Royal Weekend Party
Victorian High Society
Ever wondered what a weekend spent in Victorian high society would be like? Join the Countess of Warwick and her esteemed guests for one of her lavish weekend parties.
In 1898, Daisy organised a weekend party at which the principal guest was the Prince of Wales, later King Edward VII. The party was also attended by a number of important and influential figures in British history including a young Winston Churchill, Lord Curzon, Field Marshall Lord Roberts, and many others from high society. The weekend parties would usually involve dancing, dining, hunting, and gossiping, and Daisy thrived in her role as a hostess.
Throughout the exquisitely designed rooms that were the former private apartments, wax figures of the principal attendees stand alongside authentic furniture and furnishings to help bring to life the excitement and scandal that swept through this weekend party.
Daisy Greville is perhaps the most infamous Countess of Warwick in the castle’s history.

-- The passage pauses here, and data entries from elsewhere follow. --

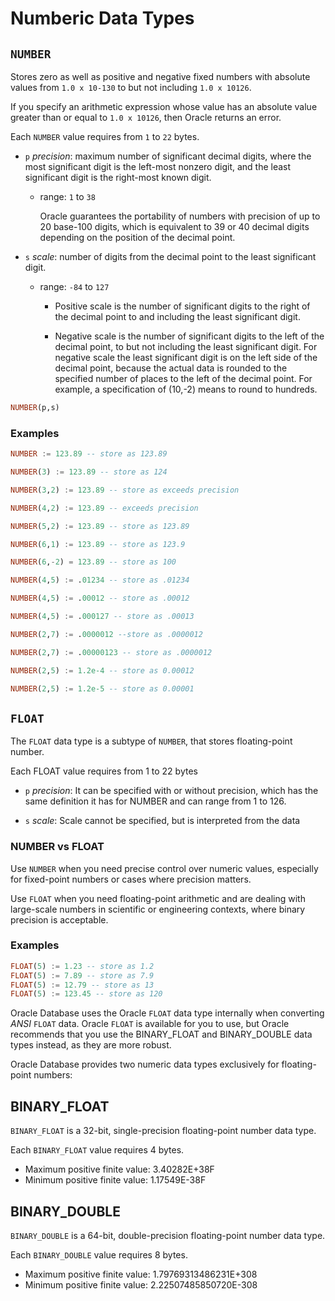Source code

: # Numberic Data Types

## `NUMBER`

Stores zero as well as positive and negative fixed numbers with absolute values from `1.0 x 10-130` to but not including `1.0 x 10126`.

If you specify an arithmetic expression whose value has an absolute value greater than or equal to `1.0 x 10126`, then Oracle returns an error.

Each `NUMBER` value requires from `1` to `22` bytes.

- `p` _precision_: maximum number of significant decimal digits,
  where the most significant digit is the left-most nonzero digit, and the least significant digit is the right-most known digit.

  - range: `1` to `38`

    Oracle guarantees the portability of numbers with precision of up to 20 base-100 digits, which is equivalent to 39 or 40 decimal digits depending on the position of the decimal point.

- `s` _scale_: number of digits from the decimal point to the least significant digit.

  - range: `-84` to `127`

    - Positive scale is the number of significant digits to the right of the decimal point to and including the least significant digit.

    - Negative scale is the number of significant digits to the left of the decimal point, to but not including the least significant digit. For negative scale the least significant digit is on the left side of the decimal point, because the actual data is rounded to the specified number of places to the left of the decimal point. For example, a specification of (10,-2) means to round to hundreds.

```sql
NUMBER(p,s)
```

### Examples

```sql
NUMBER := 123.89 -- store as 123.89
```

```sql
NUMBER(3) := 123.89 -- store as 124
```

```sql
NUMBER(3,2) := 123.89 -- store as exceeds precision
```

```sql
NUMBER(4,2) := 123.89 -- exceeds precision
```

```sql
NUMBER(5,2) := 123.89 -- store as 123.89
```

```sql
NUMBER(6,1) := 123.89 -- store as 123.9
```

```sql
NUMBER(6,-2) = 123.89 -- store as 100
```

```sql
NUMBER(4,5) := .01234 -- store as .01234
```

```sql
NUMBER(4,5) := .00012 -- store as .00012
```

```sql
NUMBER(4,5) := .000127 -- store as .00013
```

```sql
NUMBER(2,7) := .0000012 --store as .0000012
```

```sql
NUMBER(2,7) := .00000123 -- store as .0000012
```

```sql
NUMBER(2,5) := 1.2e-4 -- store as 0.00012
```

```sql
NUMBER(2,5) := 1.2e-5 -- store as 0.00001
```

## `FLOAT`

The `FLOAT` data type is a subtype of `NUMBER`, that stores floating-point number.

Each FLOAT value requires from 1 to 22 bytes

- `p` _precision_: It can be specified with or without precision, which has the same definition it has for NUMBER and can range from 1 to 126.

- `s` _scale_: Scale cannot be specified, but is interpreted from the data

### NUMBER vs FLOAT

Use `NUMBER` when you need precise control over numeric values, especially for fixed-point numbers or cases where precision matters.

Use `FLOAT` when you need floating-point arithmetic and are dealing with large-scale numbers in scientific or engineering contexts, where binary precision is acceptable.

### Examples

```sql
FLOAT(5) := 1.23 -- store as 1.2
FLOAT(5) := 7.89 -- store as 7.9
FLOAT(5) := 12.79 -- store as 13
FLOAT(5) := 123.45 -- store as 120
```

Oracle Database uses the Oracle `FLOAT` data type internally when converting _ANSI_ `FLOAT` data. Oracle `FLOAT` is available for you to use, but Oracle recommends that you use the BINARY_FLOAT and BINARY_DOUBLE data types instead, as they are more robust.

Oracle Database provides two numeric data types exclusively for floating-point numbers:

## BINARY_FLOAT

`BINARY_FLOAT` is a 32-bit, single-precision floating-point number data type.

Each `BINARY_FLOAT` value requires 4 bytes.

- Maximum positive finite value: 3.40282E+38F
- Minimum positive finite value: 1.17549E-38F

## BINARY_DOUBLE

`BINARY_DOUBLE` is a 64-bit, double-precision floating-point number data type.

Each `BINARY_DOUBLE` value requires 8 bytes.

- Maximum positive finite value: 1.79769313486231E+308
- Minimum positive finite value: 2.22507485850720E-308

Born as Frances Evelyn Daisy Maynard, she was known as Daisy since childhood. She married Francis Greville in 1881, and together they became the 5th Earl and Countess of Warwick in 1893. She led Warwick Castle into an era of extravagant society parties, including the 1895 Powder Ball and the 1898 Royal Weekend Party.
Daisy also loved animals and established a private zoo on the island containing deer, an ant bear, monkeys, a baby elephant and the ancestors of our resident peacocks.
Despite what many considered a frivolous lifestyle, Daisy became influenced by socialism and began campaigning for women’s rights, children’s education and poor law reform. This was not always well-received due to her social status and extravagant behaviour, and after joining the Labour Party she earned the nickname ‘The Red Countess’. In 1923 she represented Labour in the local elections but lost to her Conservative opponent, Anthony Eden, who later became Prime Minister.